Domenic Perri headshot

Different firms focus on many different stages of venture funding. Dom’s viewpoint comes from early-stage investing. “We’ve been doing this for about six years now. Of the thirty companies in our portfolio, there’s a set that’s scaling and another set that’s early in their journey. Helping them can be done in many different ways. That’s where relationships come into play.”

Dom focuses on three main “genres” of partnerships between business development professionals and VC firms. “First is general relationship building. It’s good to meet new people and build relationships not only when you need something. Doing a healthy amount of getting to know people and looking for opportunities to help each other is always good for any business development or VC professional. We aim to have a broad network. I regularly talk to business development leaders, product and engineering leaders, CEOs, CIOs, and more.”

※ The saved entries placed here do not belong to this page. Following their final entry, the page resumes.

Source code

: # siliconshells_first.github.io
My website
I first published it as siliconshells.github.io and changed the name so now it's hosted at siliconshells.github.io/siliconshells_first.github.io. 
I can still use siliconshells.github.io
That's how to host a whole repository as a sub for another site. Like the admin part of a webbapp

Out of the general relationship building comes the other two genres of partnerships. “VC firms can be an excellent source of new information and ideas. As a business development professional, you can lean on us to help sharpen your strategy and further inform the rest of your work. VCs also enjoy hearing what’s top-of-mind for you, as this can lead to unique ways to work together.”

Finally, those relationships can lead to formal partnerships and potentially even acquisitions. “As business development leaders are looking to fill their gaps with partnerships, a VC can help with a number of goals and strategy-related efforts, such as how to address modern problems and trends like cloud infrastructure, data management, and security. There are many innovation shifts happening that could provide opportunities for beneficial collaboration.”

How long does it take to build a partnership?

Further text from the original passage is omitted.